A guy walks into a bar with his pet monkey. He orders a drink and while he's drinking, the monkey starts jumping all over the place. The monkey grabs some olives off the bar and eats them, then grabs some sliced limes and eats them,then jumps up on the pool table, grabs the cue ball, sticks it in his mouth and swallows it whole.
The bartender screams at the guy, "Did you see what your monkey just did?" The guy says, "No, what?" "He just ate the cue ball off my pool table - whole!" says the bartender. "Yeah, that doesn't surprise me," replies the patron. "He eats everything in sight, the little twerp. I'll pay for the cue ball and stuff." He finishes his drink, pays his bill, and leaves. Two weeks later he's in the bar again, and he has his monkey with him. He orders a drink and the monkey starts running around the bar again.
While the man is drinking, the monkey finds a maraschino cherry on the bar. He grabs it, sticks it up his butt, pulls it out, and eats it. The bartender is disgusted. "Did you see what your monkey did now?" "Now what?" asks the patron. "Well, he stuck a maraschino cherry up his butt, then pulled it out and ate it!" says the barkeeper.
"Yeah, that doesn't surprise me," replies the patron. "He still eats everything in sight, but ever since he ate that damn cue ball he measures everything first!"
An Indian guy went hunting one day in Ontario and bagged three ducks.
He put them in the bed of his pickup truck and was about to drive home when he was confronted by an honorary game warden who didn't like Indians.
The game warden ordered the guy to show his hunting license, and the Indian guy pulled out a valid Ontario hunting license.
The game warden looked at the license, then reached over and picked up one of the ducks, sniffed its butt, and said, 'This duck ain't from Ontario. This is a Quebec duck. You got a Quebec huntin' license,
The Indian guy reached into his wallet and produced a Quebec hunting license.
The game warden looked at it, then reached over and grabbed the second duck, sniffed its butt, and said 'This ain't no Quebec duck. This
duck's from Manitoba. You got a Manitoba license?'
The Indian guy reached into his wallet and produced a Manitoba hunting license.
The warden then reached over and picked up the third duck, sniffed its butt, and said, 'This ain't no Manitoba duck.
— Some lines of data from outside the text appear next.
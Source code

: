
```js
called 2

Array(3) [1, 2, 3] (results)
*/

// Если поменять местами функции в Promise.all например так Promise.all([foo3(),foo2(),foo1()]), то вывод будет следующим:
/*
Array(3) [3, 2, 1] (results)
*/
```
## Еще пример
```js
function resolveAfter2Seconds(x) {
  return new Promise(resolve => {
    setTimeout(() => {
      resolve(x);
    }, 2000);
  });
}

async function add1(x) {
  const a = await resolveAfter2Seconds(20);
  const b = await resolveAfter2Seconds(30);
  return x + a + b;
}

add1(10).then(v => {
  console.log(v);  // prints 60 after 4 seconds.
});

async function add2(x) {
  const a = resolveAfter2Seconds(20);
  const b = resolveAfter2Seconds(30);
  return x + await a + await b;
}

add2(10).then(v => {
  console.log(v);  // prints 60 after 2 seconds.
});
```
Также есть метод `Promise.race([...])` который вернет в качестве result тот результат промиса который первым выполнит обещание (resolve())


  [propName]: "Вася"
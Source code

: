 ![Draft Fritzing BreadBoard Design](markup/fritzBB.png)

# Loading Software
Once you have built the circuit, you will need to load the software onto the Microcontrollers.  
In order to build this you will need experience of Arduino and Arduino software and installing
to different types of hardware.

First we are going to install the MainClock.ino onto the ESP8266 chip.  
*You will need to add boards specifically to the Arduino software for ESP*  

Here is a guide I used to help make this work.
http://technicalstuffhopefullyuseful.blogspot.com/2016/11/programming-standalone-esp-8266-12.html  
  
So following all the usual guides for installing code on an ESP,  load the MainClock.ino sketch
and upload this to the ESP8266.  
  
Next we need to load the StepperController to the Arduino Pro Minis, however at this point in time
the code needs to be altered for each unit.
This here duck's from Nova Scotia. You got a Nova Scotia huntin' license?'
Again the Indian guy reached into his wallet and brought out a Nova Scotia hunting license.
The game warden was extremely frustrated at this point, and he yelled at the sardar 'Just where the hell are you from?'
The Indian guy smiled turned around, bent over, dropped his pants, and said, 'You tell me, you're the expert.'
Once a man was going along with his wife and 10 kids to watch a movie.
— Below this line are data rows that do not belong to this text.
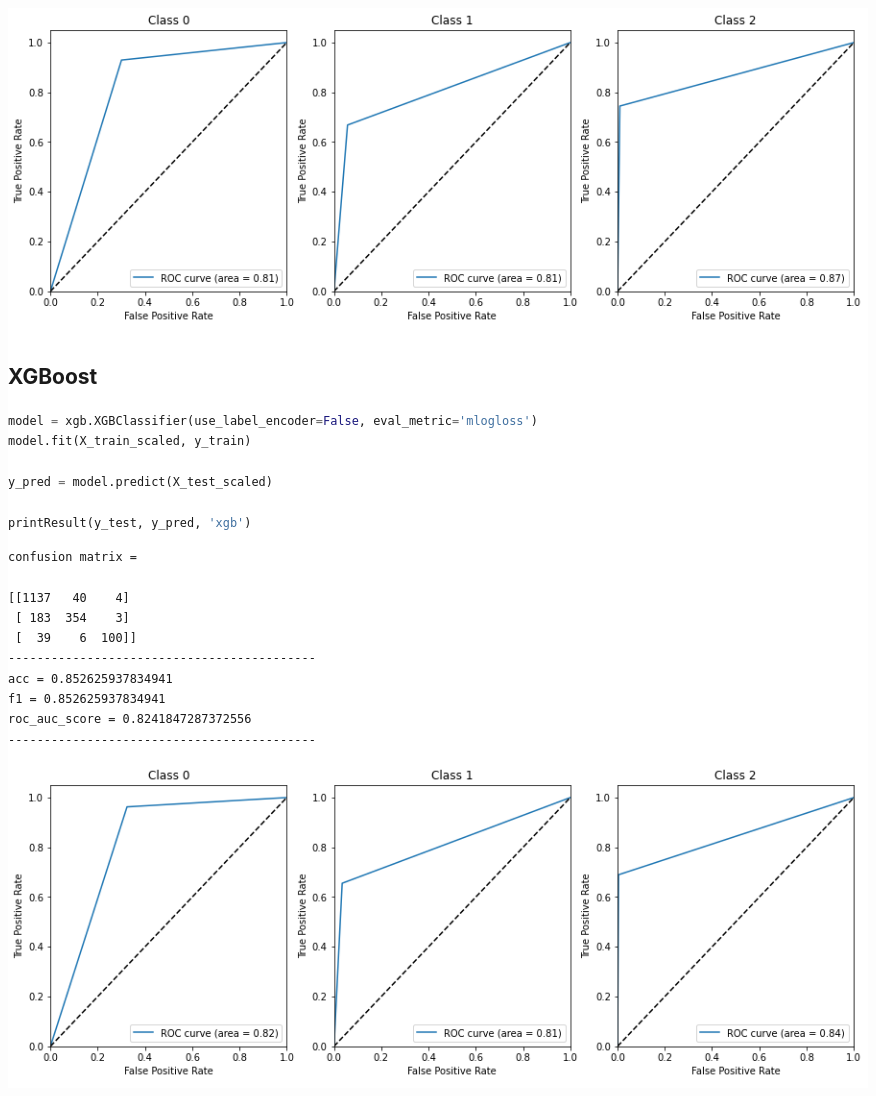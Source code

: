 ![png](./images/output_41_1.png)

## XGBoost

```python
model = xgb.XGBClassifier(use_label_encoder=False, eval_metric='mlogloss')
model.fit(X_train_scaled, y_train)

y_pred = model.predict(X_test_scaled)

printResult(y_test, y_pred, 'xgb')
```

    confusion matrix =

    [[1137   40    4]
     [ 183  354    3]
     [  39    6  100]]
    -------------------------------------------
    acc = 0.852625937834941
    f1 = 0.852625937834941
    roc_auc_score = 0.8241847287372556
    -------------------------------------------

![png](./images/output_43_1.png)
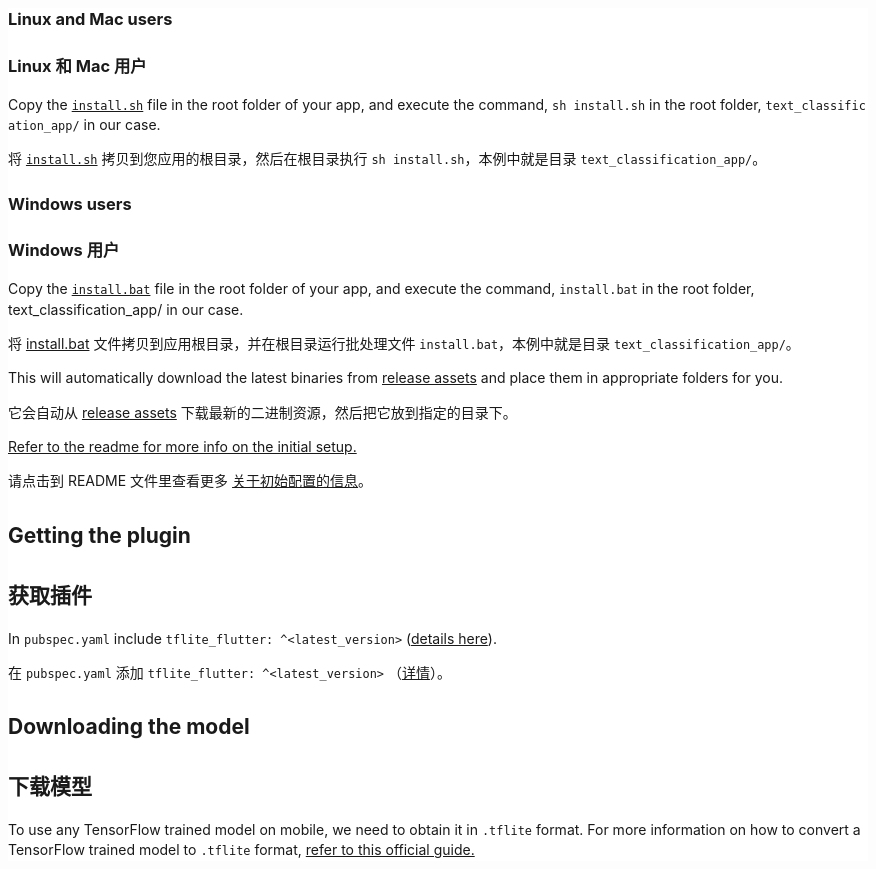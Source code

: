 ### Linux and Mac users
  
### Linux 和 Mac 用户

Copy the [`install.sh`](https://github.com/am15h/tflite_flutter_plugin/blob/master/install.sh) file in the root folder of your app, and execute the command, `sh install.sh` in the root folder, `text_classification_app/` in our case.

将 [`install.sh`](https://github.com/am15h/tflite_flutter_plugin/blob/master/install.sh) 拷贝到您应用的根目录，然后在根目录执行 `sh install.sh`，本例中就是目录 `text_classification_app/`。

### Windows users
  
### Windows 用户

Copy the [`install.bat`](https://github.com/am15h/tflite_flutter_plugin/blob/master/install.bat) file in the root folder of your app, and execute the command, `install.bat` in the root folder, text_classification_app/ in our case.

将 [install.bat](https://github.com/am15h/tflite_flutter_plugin/blob/master/install.bat) 文件拷贝到应用根目录，并在根目录运行批处理文件 `install.bat`，本例中就是目录 `text_classification_app/`。 

This will automatically download the latest binaries from [release assets](https://github.com/am15h/tflite_flutter_plugin/releases) and place them in appropriate folders for you.

它会自动从 [release assets](https://github.com/am15h/tflite_flutter_plugin/releases) 下载最新的二进制资源，然后把它放到指定的目录下。

[Refer to the readme for more info on the initial setup.](https://github.com/am15h/tflite_flutter_plugin#initial-setup) 

请点击到 README 文件里查看更多 [关于初始配置的信息](https://github.com/am15h/tflite_flutter_plugin#important-initial-setup)。

## Getting the plugin

## 获取插件

In `pubspec.yaml` include `tflite_flutter: ^<latest_version>` ([details here](https://pub.flutter-io.cn/packages/tflite_flutter#-installing-tab-)).

在 `pubspec.yaml` 添加 `tflite_flutter: ^<latest_version>` （[详情](https://pub.flutter-io.cn/packages/tflite_flutter#-installing-tab-)）。

## Downloading the model

## 下载模型

To use any TensorFlow trained model on mobile, we need to obtain it in `.tflite` format. For more information on how to convert a TensorFlow trained model to `.tflite` format, [refer to this official guide.](https://tensorflow.google.cn/lite/convert/python_api)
After the movie they went to catch a bus heading their home.
Behind them a disabled old man was coming along with his crutches.The crutches were making "kat kat kat" noises whenever he used to walk.Even he wanted to get in the same bus.
On approaching the bus the conductor said that only 11 people can travel in it.
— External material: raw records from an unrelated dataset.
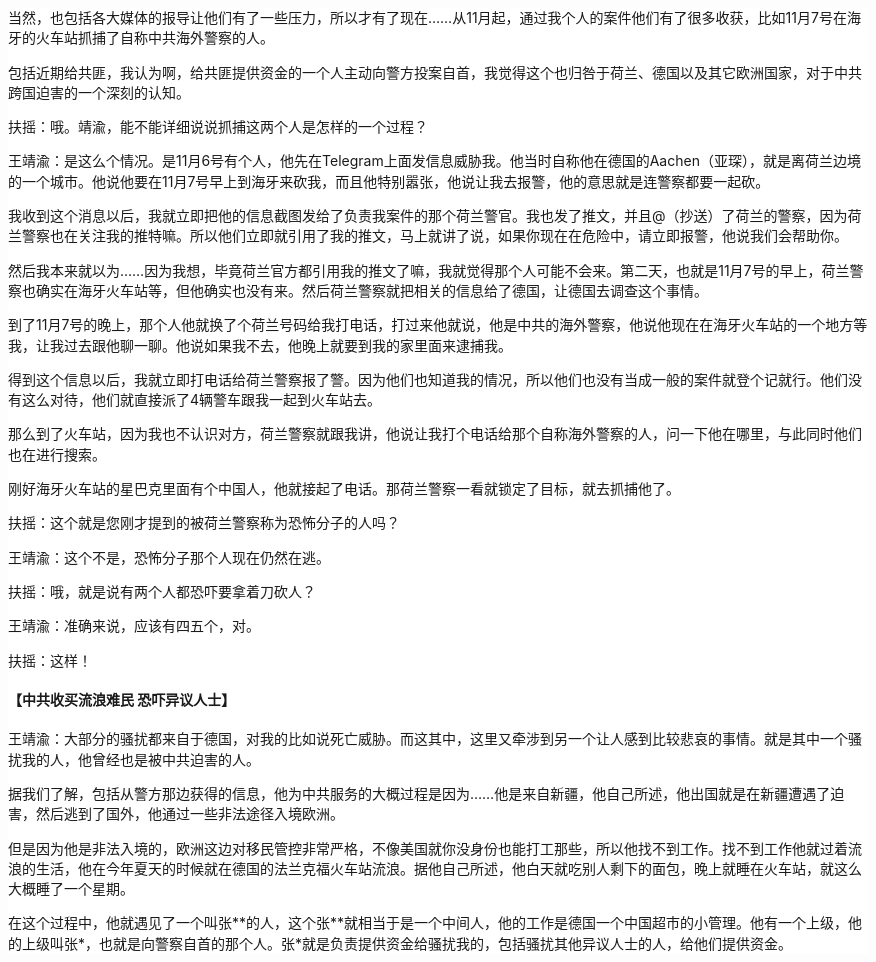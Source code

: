  <p>
  当然，也包括各大媒体的报导让他们有了一些压力，所以才有了现在……从11月起，通过我个人的案件他们有了很多收获，比如11月7号在海牙的火车站抓捕了自称中共海外警察的人。
 </p>
 <p>
  包括近期给共匪，我认为啊，给共匪提供资金的一个人主动向警方投案自首，我觉得这个也归咎于荷兰、德国以及其它欧洲国家，对于中共跨国迫害的一个深刻的认知。
 </p>
 <p>
  扶摇：哦。靖渝，能不能详细说说抓捕这两个人是怎样的一个过程？
 </p>
 <p>
  王靖渝：是这么个情况。是11月6号有个人，他先在Telegram上面发信息威胁我。他当时自称他在德国的Aachen（亚琛），就是离荷兰边境的一个城市。他说他要在11月7号早上到海牙来砍我，而且他特别嚣张，他说让我去报警，他的意思就是连警察都要一起砍。
 </p>
 <p>
  我收到这个消息以后，我就立即把他的信息截图发给了负责我案件的那个荷兰警官。我也发了推文，并且@（抄送）了荷兰的警察，因为荷兰警察也在关注我的推特嘛。所以他们立即就引用了我的推文，马上就讲了说，如果你现在在危险中，请立即报警，他说我们会帮助你。
 </p>
 <p>
  然后我本来就以为……因为我想，毕竟荷兰官方都引用我的推文了嘛，我就觉得那个人可能不会来。第二天，也就是11月7号的早上，荷兰警察也确实在海牙火车站等，但他确实也没有来。然后荷兰警察就把相关的信息给了德国，让德国去调查这个事情。
 </p>
 <p>
  到了11月7号的晚上，那个人他就换了个荷兰号码给我打电话，打过来他就说，他是中共的海外警察，他说他现在在海牙火车站的一个地方等我，让我过去跟他聊一聊。他说如果我不去，他晚上就要到我的家里面来逮捕我。
 </p>
 <p>
  得到这个信息以后，我就立即打电话给荷兰警察报了警。因为他们也知道我的情况，所以他们也没有当成一般的案件就登个记就行。他们没有这么对待，他们就直接派了4辆警车跟我一起到火车站去。
 </p>
 <p>
  那么到了火车站，因为我也不认识对方，荷兰警察就跟我讲，他说让我打个电话给那个自称海外警察的人，问一下他在哪里，与此同时他们也在进行搜索。
 </p>
 <p>
  刚好海牙火车站的星巴克里面有个中国人，他就接起了电话。那荷兰警察一看就锁定了目标，就去抓捕他了。
 </p>
 <p>
  扶摇：这个就是您刚才提到的被荷兰警察称为恐怖分子的人吗？
 </p>
 <p>
  王靖渝：这个不是，恐怖分子那个人现在仍然在逃。
 </p>
 <p>
  扶摇：哦，就是说有两个人都恐吓要拿着刀砍人？
 </p>
 <p>
  王靖渝：准确来说，应该有四五个，对。
 </p>
 <p>
  扶摇：这样！
 </p>
 <h4>
  【中共收买流浪难民 恐吓异议人士】
 </h4>
 <p>
  王靖渝：大部分的骚扰都来自于德国，对我的比如说死亡威胁。而这其中，这里又牵涉到另一个让人感到比较悲哀的事情。就是其中一个骚扰我的人，他曾经也是被中共迫害的人。
 </p>
 <p>
  据我们了解，包括从警方那边获得的信息，他为中共服务的大概过程是因为……他是来自新疆，他自己所述，他出国就是在新疆遭遇了迫害，然后逃到了国外，他通过一些非法途径入境欧洲。
 </p>
 <p>
  但是因为他是非法入境的，欧洲这边对移民管控非常严格，不像美国就你没身份也能打工那些，所以他找不到工作。找不到工作他就过着流浪的生活，他在今年夏天的时候就在德国的法兰克福火车站流浪。据他自己所述，他白天就吃别人剩下的面包，晚上就睡在火车站，就这么大概睡了一个星期。
 </p>
 <p>
  在这个过程中，他就遇见了一个叫张**的人，这个张**就相当于是一个中间人，他的工作是德国一个中国超市的小管理。他有一个上级，他的上级叫张*，也就是向警察自首的那个人。张*就是负责提供资金给骚扰我的，包括骚扰其他异议人士的人，给他们提供资金。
The man said to his wife that she and the kids get in the bus while he will walk home.
The man started walking annoyingly.
The disabled man was also following the man while he was walking making the same "katak katak katak" noises.
The annoyed man said to the old man " Arrrr Why dont you put on rubbers on your crutches legs, it is so darn irritating".
The disabled man said" If you would had put on rubber we all would have got in the bus".